▸ **What the task requires**: Across the entries below, how many lines contain the word "tracker"? Give the number alone.

▸ **Source material**:
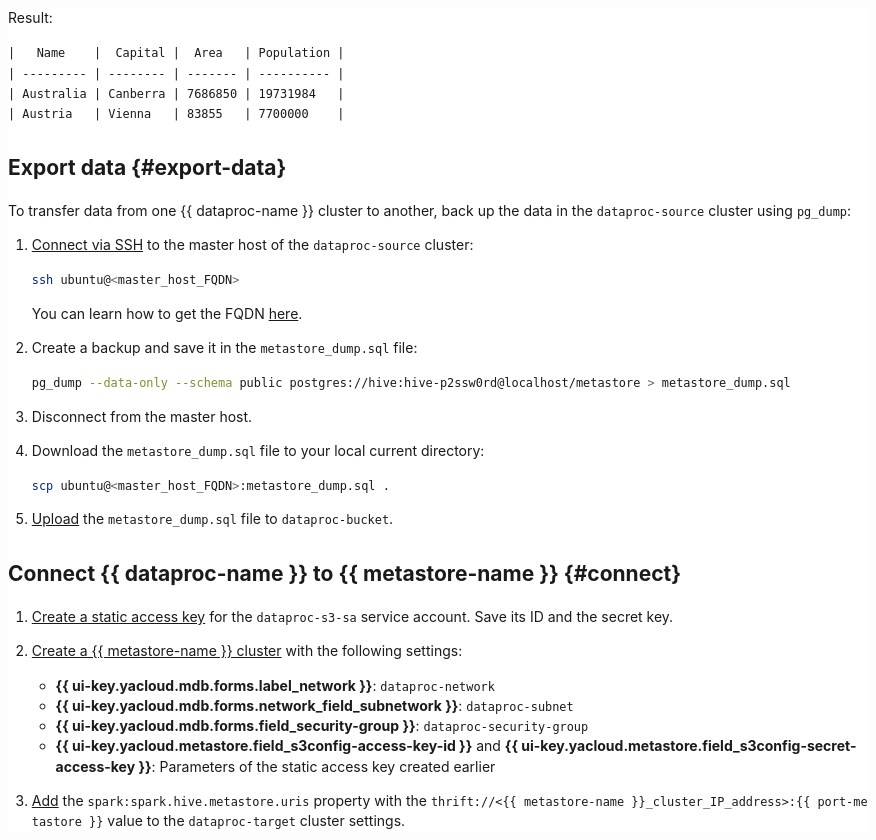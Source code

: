    Result:

   ```text
   |   Name    |  Capital |  Area   | Population |
   | --------- | -------- | ------- | ---------- |
   | Australia | Canberra | 7686850 | 19731984   |
   | Austria   | Vienna   | 83855   | 7700000    |
   ```

## Export data {#export-data}

To transfer data from one {{ dataproc-name }} cluster to another, back up the data in the `dataproc-source` cluster using `pg_dump`:

1. [Connect via SSH](../../../data-proc/operations/connect.md#data-proc-ssh) to the master host of the `dataproc-source` cluster:

   ```bash
   ssh ubuntu@<master_host_FQDN>
   ```

   You can learn how to get the FQDN [here](../../../data-proc/operations/connect.md#fqdn).

1. Create a backup and save it in the `metastore_dump.sql` file:

   ```bash
   pg_dump --data-only --schema public postgres://hive:hive-p2ssw0rd@localhost/metastore > metastore_dump.sql
   ```

1. Disconnect from the master host.
1. Download the `metastore_dump.sql` file to your local current directory:

   ```bash
   scp ubuntu@<master_host_FQDN>:metastore_dump.sql .
   ```

1. [Upload](../../../storage/operations/objects/upload.md#simple) the `metastore_dump.sql` file to `dataproc-bucket`.

## Connect {{ dataproc-name }} to {{ metastore-name }} {#connect}

1. [Create a static access key](../../../iam/operations/sa/create-access-key.md) for the `dataproc-s3-sa` service account. Save its ID and the secret key.
1. [Create a {{ metastore-name }} cluster](../../../data-proc/operations/metastore/cluster-create.md) with the following settings:

   * **{{ ui-key.yacloud.mdb.forms.label_network }}**: `dataproc-network`
   * **{{ ui-key.yacloud.mdb.forms.network_field_subnetwork }}**: `dataproc-subnet`
   * **{{ ui-key.yacloud.mdb.forms.field_security-group }}**: `dataproc-security-group`
   * **{{ ui-key.yacloud.metastore.field_s3config-access-key-id }}** and **{{ ui-key.yacloud.metastore.field_s3config-secret-access-key }}**: Parameters of the static access key created earlier

1. [Add](../../../data-proc/operations/cluster-update.md) the `spark:spark.hive.metastore.uris` property with the `thrift://<{{ metastore-name }}_cluster_IP_address>:{{ port-metastore }}` value to the `dataproc-target` cluster settings.
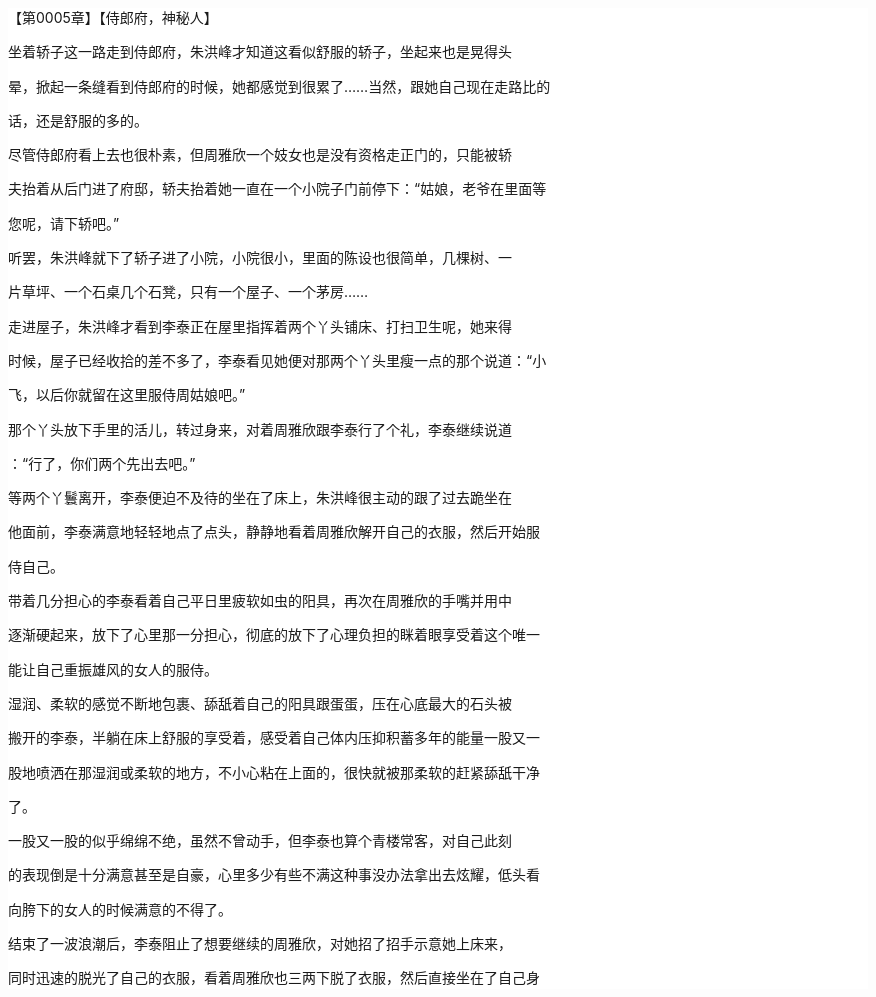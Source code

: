 

【第0005章】【侍郎府，神秘人】





坐着轿子这一路走到侍郎府，朱洪峰才知道这看似舒服的轿子，坐起来也是晃得头

晕，掀起一条缝看到侍郎府的时候，她都感觉到很累了……当然，跟她自己现在走路比的

话，还是舒服的多的。



尽管侍郎府看上去也很朴素，但周雅欣一个妓女也是没有资格走正门的，只能被轿

夫抬着从后门进了府邸，轿夫抬着她一直在一个小院子门前停下：“姑娘，老爷在里面等

您呢，请下轿吧。”



听罢，朱洪峰就下了轿子进了小院，小院很小，里面的陈设也很简单，几棵树、一

片草坪、一个石桌几个石凳，只有一个屋子、一个茅房……

走进屋子，朱洪峰才看到李泰正在屋里指挥着两个丫头铺床、打扫卫生呢，她来得

时候，屋子已经收拾的差不多了，李泰看见她便对那两个丫头里瘦一点的那个说道：“小

飞，以后你就留在这里服侍周姑娘吧。”

那个丫头放下手里的活儿，转过身来，对着周雅欣跟李泰行了个礼，李泰继续说道

：“行了，你们两个先出去吧。”

等两个丫鬟离开，李泰便迫不及待的坐在了床上，朱洪峰很主动的跟了过去跪坐在

他面前，李泰满意地轻轻地点了点头，静静地看着周雅欣解开自己的衣服，然后开始服

侍自己。

带着几分担心的李泰看着自己平日里疲软如虫的阳具，再次在周雅欣的手嘴并用中

逐渐硬起来，放下了心里那一分担心，彻底的放下了心理负担的眯着眼享受着这个唯一

能让自己重振雄风的女人的服侍。

湿润、柔软的感觉不断地包裹、舔舐着自己的阳具跟蛋蛋，压在心底最大的石头被

搬开的李泰，半躺在床上舒服的享受着，感受着自己体内压抑积蓄多年的能量一股又一

股地喷洒在那湿润或柔软的地方，不小心粘在上面的，很快就被那柔软的赶紧舔舐干净

了。



一股又一股的似乎绵绵不绝，虽然不曾动手，但李泰也算个青楼常客，对自己此刻

的表现倒是十分满意甚至是自豪，心里多少有些不满这种事没办法拿出去炫耀，低头看

向胯下的女人的时候满意的不得了。

结束了一波浪潮后，李泰阻止了想要继续的周雅欣，对她招了招手示意她上床来，

同时迅速的脱光了自己的衣服，看着周雅欣也三两下脱了衣服，然后直接坐在了自己身
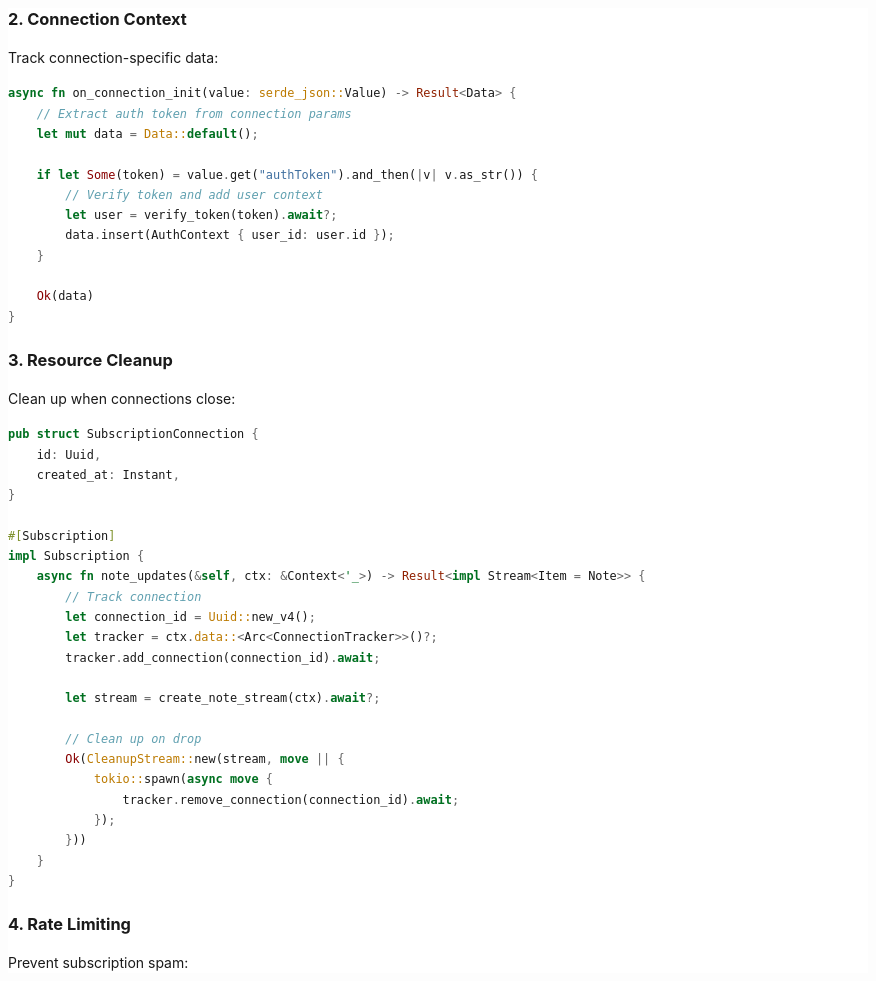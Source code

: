 ### 2. Connection Context

Track connection-specific data:

```rust
async fn on_connection_init(value: serde_json::Value) -> Result<Data> {
    // Extract auth token from connection params
    let mut data = Data::default();
    
    if let Some(token) = value.get("authToken").and_then(|v| v.as_str()) {
        // Verify token and add user context
        let user = verify_token(token).await?;
        data.insert(AuthContext { user_id: user.id });
    }
    
    Ok(data)
}
```

### 3. Resource Cleanup

Clean up when connections close:

```rust
pub struct SubscriptionConnection {
    id: Uuid,
    created_at: Instant,
}

#[Subscription]
impl Subscription {
    async fn note_updates(&self, ctx: &Context<'_>) -> Result<impl Stream<Item = Note>> {
        // Track connection
        let connection_id = Uuid::new_v4();
        let tracker = ctx.data::<Arc<ConnectionTracker>>()?;
        tracker.add_connection(connection_id).await;
        
        let stream = create_note_stream(ctx).await?;
        
        // Clean up on drop
        Ok(CleanupStream::new(stream, move || {
            tokio::spawn(async move {
                tracker.remove_connection(connection_id).await;
            });
        }))
    }
}
```

### 4. Rate Limiting

Prevent subscription spam:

▸ **Completed exercise**: 3